Print all the records exactly as they stand.

---------- Information shown ----------

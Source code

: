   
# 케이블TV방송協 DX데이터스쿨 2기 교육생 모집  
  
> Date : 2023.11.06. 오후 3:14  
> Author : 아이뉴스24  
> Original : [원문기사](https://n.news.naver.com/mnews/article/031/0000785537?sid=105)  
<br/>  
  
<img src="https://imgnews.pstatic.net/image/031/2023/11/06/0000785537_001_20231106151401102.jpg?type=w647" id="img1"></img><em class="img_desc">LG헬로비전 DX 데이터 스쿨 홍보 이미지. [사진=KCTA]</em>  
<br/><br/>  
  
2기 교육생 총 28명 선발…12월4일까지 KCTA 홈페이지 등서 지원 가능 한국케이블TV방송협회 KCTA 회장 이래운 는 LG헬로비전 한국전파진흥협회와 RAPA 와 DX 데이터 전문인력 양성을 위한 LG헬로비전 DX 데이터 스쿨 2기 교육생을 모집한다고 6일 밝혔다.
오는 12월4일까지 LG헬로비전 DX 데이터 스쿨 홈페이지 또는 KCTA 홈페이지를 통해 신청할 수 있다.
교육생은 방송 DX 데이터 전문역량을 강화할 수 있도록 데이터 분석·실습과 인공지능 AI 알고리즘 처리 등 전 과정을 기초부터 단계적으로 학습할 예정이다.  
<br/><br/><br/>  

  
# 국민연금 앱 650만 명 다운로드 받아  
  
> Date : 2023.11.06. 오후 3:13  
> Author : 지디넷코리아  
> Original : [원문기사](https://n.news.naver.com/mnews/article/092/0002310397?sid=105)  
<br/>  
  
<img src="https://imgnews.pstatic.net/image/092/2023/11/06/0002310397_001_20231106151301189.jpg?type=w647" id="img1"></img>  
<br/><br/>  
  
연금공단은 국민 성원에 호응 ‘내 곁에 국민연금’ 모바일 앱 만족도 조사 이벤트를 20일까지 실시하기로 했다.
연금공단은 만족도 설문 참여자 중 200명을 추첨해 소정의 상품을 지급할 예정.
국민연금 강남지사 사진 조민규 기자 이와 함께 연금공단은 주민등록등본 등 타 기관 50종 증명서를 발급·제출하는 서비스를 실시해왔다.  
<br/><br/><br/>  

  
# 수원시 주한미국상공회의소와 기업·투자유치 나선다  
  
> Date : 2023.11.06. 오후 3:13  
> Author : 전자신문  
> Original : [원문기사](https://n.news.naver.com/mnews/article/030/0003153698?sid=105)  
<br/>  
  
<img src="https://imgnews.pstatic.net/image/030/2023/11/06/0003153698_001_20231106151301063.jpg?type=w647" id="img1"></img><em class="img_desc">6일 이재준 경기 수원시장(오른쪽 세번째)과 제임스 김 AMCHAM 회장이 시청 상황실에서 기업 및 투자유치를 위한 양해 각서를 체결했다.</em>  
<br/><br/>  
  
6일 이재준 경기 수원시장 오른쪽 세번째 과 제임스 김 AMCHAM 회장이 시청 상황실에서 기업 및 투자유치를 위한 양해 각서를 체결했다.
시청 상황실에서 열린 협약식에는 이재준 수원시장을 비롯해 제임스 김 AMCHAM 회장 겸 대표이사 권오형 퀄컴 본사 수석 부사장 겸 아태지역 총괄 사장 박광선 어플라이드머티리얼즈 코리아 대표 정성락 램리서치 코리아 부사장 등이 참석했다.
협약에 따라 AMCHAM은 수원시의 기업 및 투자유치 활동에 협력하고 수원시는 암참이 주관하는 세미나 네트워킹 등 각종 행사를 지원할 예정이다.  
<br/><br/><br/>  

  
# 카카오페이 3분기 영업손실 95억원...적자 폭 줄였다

----------

● Written response
Source code

:   
# 케이블TV방송協 DX데이터스쿨 2기 교육생 모집  
  
> Date : 2023.11.06. 오후 3:14  
> Author : 아이뉴스24  
> Original : [원문기사](https://n.news.naver.com/mnews/article/031/0000785537?sid=105)  
<br/>  
  
<img src="https://imgnews.pstatic.net/image/031/2023/11/06/0000785537_001_20231106151401102.jpg?type=w647" id="img1"></img><em class="img_desc">LG헬로비전 DX 데이터 스쿨 홍보 이미지. [사진=KCTA]</em>  
<br/><br/>  
  
2기 교육생 총 28명 선발…12월4일까지 KCTA 홈페이지 등서 지원 가능 한국케이블TV방송협회 KCTA 회장 이래운 는 LG헬로비전 한국전파진흥협회와 RAPA 와 DX 데이터 전문인력 양성을 위한 LG헬로비전 DX 데이터 스쿨 2기 교육생을 모집한다고 6일 밝혔다.
오는 12월4일까지 LG헬로비전 DX 데이터 스쿨 홈페이지 또는 KCTA 홈페이지를 통해 신청할 수 있다.
교육생은 방송 DX 데이터 전문역량을 강화할 수 있도록 데이터 분석·실습과 인공지능 AI 알고리즘 처리 등 전 과정을 기초부터 단계적으로 학습할 예정이다.  
<br/><br/><br/>  

  
# 국민연금 앱 650만 명 다운로드 받아  
  
> Date : 2023.11.06. 오후 3:13  
> Author : 지디넷코리아  
> Original : [원문기사](https://n.news.naver.com/mnews/article/092/0002310397?sid=105)  
<br/>  
  
<img src="https://imgnews.pstatic.net/image/092/2023/11/06/0002310397_001_20231106151301189.jpg?type=w647" id="img1"></img>  
<br/><br/>  
  
연금공단은 국민 성원에 호응 ‘내 곁에 국민연금’ 모바일 앱 만족도 조사 이벤트를 20일까지 실시하기로 했다.
연금공단은 만족도 설문 참여자 중 200명을 추첨해 소정의 상품을 지급할 예정.
국민연금 강남지사 사진 조민규 기자 이와 함께 연금공단은 주민등록등본 등 타 기관 50종 증명서를 발급·제출하는 서비스를 실시해왔다.  
<br/><br/><br/>  

  
# 수원시 주한미국상공회의소와 기업·투자유치 나선다  
  
> Date : 2023.11.06. 오후 3:13  
> Author : 전자신문  
> Original : [원문기사](https://n.news.naver.com/mnews/article/030/0003153698?sid=105)  
<br/>  
  
<img src="https://imgnews.pstatic.net/image/030/2023/11/06/0003153698_001_20231106151301063.jpg?type=w647" id="img1"></img><em class="img_desc">6일 이재준 경기 수원시장(오른쪽 세번째)과 제임스 김 AMCHAM 회장이 시청 상황실에서 기업 및 투자유치를 위한 양해 각서를 체결했다.</em>  
<br/><br/>  
  
6일 이재준 경기 수원시장 오른쪽 세번째 과 제임스 김 AMCHAM 회장이 시청 상황실에서 기업 및 투자유치를 위한 양해 각서를 체결했다.
시청 상황실에서 열린 협약식에는 이재준 수원시장을 비롯해 제임스 김 AMCHAM 회장 겸 대표이사 권오형 퀄컴 본사 수석 부사장 겸 아태지역 총괄 사장 박광선 어플라이드머티리얼즈 코리아 대표 정성락 램리서치 코리아 부사장 등이 참석했다.
협약에 따라 AMCHAM은 수원시의 기업 및 투자유치 활동에 협력하고 수원시는 암참이 주관하는 세미나 네트워킹 등 각종 행사를 지원할 예정이다.  
<br/><br/><br/>  

  
# 카카오페이 3분기 영업손실 95억원...적자 폭 줄였다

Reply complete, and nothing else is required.